Working Papers

Building Segregation: The Long-Run Neighborhood Effects of American Public Housing (Job Market Paper)

Abstract (click to expand)This paper studies the long-term neighborhood effects of the American public housing program, one of the largest and most controversial American urban policies of the 20th century. I construct a new national dataset tracking the locations, completion dates, and characteristics of over 1 million public housing units built between 1935 and 1973, which I link to neighborhood-level data from 1930 to 2010. I first show that public housing projects were systematically targeted towards initially poorer, more populated neighborhoods with higher Black population shares, reflecting the program's slum clearance goals and racialized site selection politics. Using a stacked matched difference-in-differences approach, I estimate causal effects of public housing construction on neighborhood change by comparing treated neighborhoods to matched control areas within the same county based on pre-treatment characteristics that predict placement. Public housing neighborhoods experienced large, persistent increases in Black population and population shares and substantial declines in median incomes and rents. Geographic spillovers to nearby neighborhoods were limited: median incomes declined modestly, but demographic composition remained relatively stable on average. I find evidence consistent with neighborhood tipping dynamics: neighborhoods with initial Black shares in a plausible tipping range experienced substantial white population outflows in response to public housing construction. Linking to modern mobility data, I show that children from low-income families who grew up in public housing neighborhoods experienced significantly lower rates of upward mobility. These findings demonstrate that, despite intentions of slum clearance and neighborhood revitalization, public housing reinforced existing patterns of economic and racial segregation and reduced long-run economic opportunity, although effects were largely confined to project neighborhoods themselves.

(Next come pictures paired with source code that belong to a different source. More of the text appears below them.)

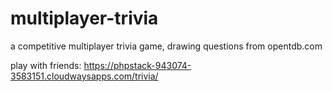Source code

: # multiplayer-trivia
a competitive multiplayer trivia game, drawing questions from opentdb.com

play with friends: https://phpstack-943074-3583151.cloudwaysapps.com/trivia/

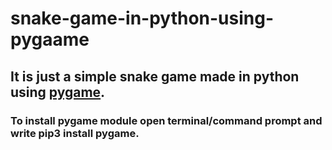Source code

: # snake-game-in-python-using-pygaame
## It is just a simple snake game made in python using <a href=https://www.pygame.org/docs/>pygame<a>.
### To install pygame module open terminal/command prompt and write pip3 install pygame.
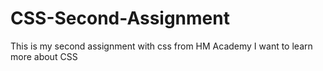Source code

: # CSS-Second-Assignment
This is my second assignment with css from HM Academy
I want to learn more about CSS 

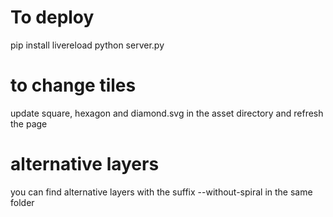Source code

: # To deploy

pip install livereload
python server.py

# to change tiles

update square, hexagon and diamond.svg in the asset directory and refresh the page

# alternative layers

you can find alternative layers with the suffix --without-spiral in the same folder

Taming the Growth Machine: The Long-Run Consequences of Federal Urban Planning Assistance (with Tianfang Cui) [Online Appendix]

Abstract (click to expand)We study how the federal Urban Planning Assistance Program, which subsidized growing communities in the 1960s to hire urban planners to draft land-use plans, affected housing supply. Using newly digitized records merged with panel data across municipalities on housing and zoning outcomes, we exploit eligibility thresholds and capacity to approve funds across state agencies to identify effects. Planning assistance caused municipalities to build 20% fewer housing units per decade over the 50 years that followed. Regulatory innovation steered construction in assisted areas away from apartments and toward larger single-family homes. Textual evidence related to zoning and development politics further shows that, since the 1980s, assisted communities have disincentivized housing supply by passing on development costs to developers. These findings suggest that federal intervention in planning helped institutionalize practices that complicate community growth, with subsequent consequences for national housing affordability.

Work in Progress

The Effects of the H-1B Program on Small Firms: Evidence From Visa Lotteries (with Giovanni Peri, Kevin Shih, Parag Mahajan, and Nicolas Morales)

Trade, Protection, and Structural Transformation in the Late 19th Century United States


Pre-PhD Publications

Globalization and the Reach of Multinationals: Implications for Portfolio Exposures, Capital Flows, and Home Bias (with Carol Bertaut and Stephanie Curcuru)
Journal of Accounting and Finance, 2021

Abstract (click to expand)The growing use of low-tax jurisdictions as locations for firm headquarters, proliferation of offshore financing vehicles, and growing size, number, and geographic diversity of multinational firms have clouded the view of capital flows and investor exposures from standard sources such as the IMF Balance of Payments and the Coordinated Portfolio Investment Survey. We use detailed, security-level information on U.S. cross-border portfolio investment to uncover the extent of distortions in the official U.S. statistics. We find that nearly a third of U.S. cross border portfolio investment is allocated to a country different from its primary economic exposure by standard reporting conventions. About one-fourth of the stock of global cross-border portfolio investment is similarly distorted, with exposures to emerging markets likely understated by about a third. Estimates of the international exposures of U.S. investors are even larger when we distribute exposure according to the geographic distributions of firm-level sales. Our results have implications for conclusions we draw about the factors influencing capital flows, in particular those to emerging markets.


Globalization and the Geography of Capital Flows (with Carol Bertaut and Stephanie Curcuru)
FEDS Notes, September 2019

Abstract (click to expand)This paper documents how residence-based portfolio statistics increasingly misrepresent true economic exposures in global capital markets due to the growing role of multinational firms, offshore financial centers, and investment funds. Using security-level data from the U.S. Treasury International Capital system, we reallocate U.S. cross-border portfolio holdings from a legal-residence basis to a nationality (economic exposure) basis. We show that nearly 30% of U.S. foreign portfolio investments are misclassified under standard statistics, with major implications for understanding U.S. exposures to emerging markets, interpreting capital flow volatility, and assessing the effectiveness of capital controls. Our findings suggest that traditional balance-of-payments metrics significantly understate the true global financial linkages between countries.